Zain is ambitious, wants to go to school, but has the kind of outside-the-box thinking in selling beet juice at a stand while claiming they taste better than booze and selling saltwater as tramadol to drunks and drugs addicts at night. His mind has matured more than most, growing stronger than his young frame. He is devoted to his siblings, but most of all to his sister Shara, who has just blossomed into womanhood.
Zain knows has been getting the wrong kind of attention from teenage boys and full-grown adult men. Zain then attempts to break them out from under the wing of their neglectful parents, later meeting a young mother named Rahil with a young child named Yonas (who may be the cutest toddler I’ve ever seen), who works several odd jobs cleaning various establishments to buy fake documentation, so she can stay in town and not be sent back to Ethiopia.
Once you get past the first very raw 30 minutes, the shock wears off, and it amounts to a road trip picture that is skillfully placed in-between scenes of Zain at a courthouse for committing a crime no child should be a part of. Think Nelson Algren’s classic A Walk on the Wild Side, but a Texas-drifter named Dove is now replaced by a 12-year old boy named Zain, and the 1930’s French quarter is repaved as the seedy streets of Beirut. Rafeea carries the film in the same way Sunny Pawar did in Lion, except Rafeea’s journey is less optimistic, less hopeful, and has a bleaker outlook because you don’t know his journey will end.
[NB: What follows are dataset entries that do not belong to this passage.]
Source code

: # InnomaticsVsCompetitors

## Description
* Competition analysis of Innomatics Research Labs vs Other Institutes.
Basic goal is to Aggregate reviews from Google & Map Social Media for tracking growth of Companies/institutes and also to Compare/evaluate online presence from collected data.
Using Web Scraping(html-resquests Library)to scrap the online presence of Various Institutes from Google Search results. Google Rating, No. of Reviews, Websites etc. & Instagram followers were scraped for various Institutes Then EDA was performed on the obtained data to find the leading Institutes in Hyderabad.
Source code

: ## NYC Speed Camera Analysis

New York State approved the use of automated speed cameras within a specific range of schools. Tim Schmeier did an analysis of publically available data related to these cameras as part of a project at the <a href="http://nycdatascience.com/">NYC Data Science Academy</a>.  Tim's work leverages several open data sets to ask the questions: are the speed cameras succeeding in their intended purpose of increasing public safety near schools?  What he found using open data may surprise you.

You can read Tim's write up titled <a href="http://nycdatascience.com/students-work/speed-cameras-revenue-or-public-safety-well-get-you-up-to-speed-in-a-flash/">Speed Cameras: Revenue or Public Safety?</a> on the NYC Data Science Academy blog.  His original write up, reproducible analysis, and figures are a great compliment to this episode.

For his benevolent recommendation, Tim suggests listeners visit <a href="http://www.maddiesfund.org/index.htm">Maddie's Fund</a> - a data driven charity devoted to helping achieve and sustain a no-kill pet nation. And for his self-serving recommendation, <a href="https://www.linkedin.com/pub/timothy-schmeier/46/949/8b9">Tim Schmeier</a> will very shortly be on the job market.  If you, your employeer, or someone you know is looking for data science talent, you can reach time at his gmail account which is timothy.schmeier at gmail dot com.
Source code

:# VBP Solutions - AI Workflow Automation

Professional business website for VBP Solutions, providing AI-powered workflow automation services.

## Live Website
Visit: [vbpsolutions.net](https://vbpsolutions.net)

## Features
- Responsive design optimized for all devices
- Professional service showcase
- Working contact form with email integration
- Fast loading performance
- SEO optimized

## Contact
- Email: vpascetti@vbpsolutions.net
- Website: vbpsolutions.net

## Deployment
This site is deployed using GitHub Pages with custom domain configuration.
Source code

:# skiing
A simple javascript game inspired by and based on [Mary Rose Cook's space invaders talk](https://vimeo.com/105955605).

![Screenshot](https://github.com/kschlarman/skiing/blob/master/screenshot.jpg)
The other performance in the film that should be talked about is Yordanos Shiferaw as Rahil, the young mother of Yonas, who takes Zain in when she sees him playing in an empty carnival while cleaning. It’s a stirring performance, as she struggles to find a way to stay in a country to provide for her young son, doing whatever she can to afford illegal documentation. You feel the fear and deep surrounding her, which is summed up in one single powerful scene that has never been done before and is quite overwhelming.
Labaki’s film is undeniably heavy but has been pegged, unfairly in my opinion, as being manipulative, which may come as a byproduct of any film that deals with a storyline about children being peddled or bartered for goods and services. The reality is this happens in parts of the world, and as uncomfortable as it is to think about, it just doesn’t happen in third-world countries in the Middle East (look at the story on New England Patriots owner Robert Kraft this week, who was arrested in a Florida strip mall in a sex trafficking ring.
According to Shared Hope International, most don’t realize that the average women who enter these “rings” have no idea it is happening, are held against their will, and are usually between the ages of 14-16 years old). The title is never uttered once during the film, but the hopelessness it captures feels so authentic, so real. There were times I thought I was watching a documentary, and I myself had lost faith there would be a future for the hero at the end of his journey. Through the dark times, hopelessness and despair are well-placed moments of life brimming with optimism and humor that only children can find in a world that treats them like trading cards, and that makes your heart swell because of it.
In the end, Capernaum may be hard to watch for some, easy to admire for many, but Labacki’s sad and tender film has the devastating power of a wrecking ball that can’t be denied, and that leaves an indomitable mark that can’t be shaken.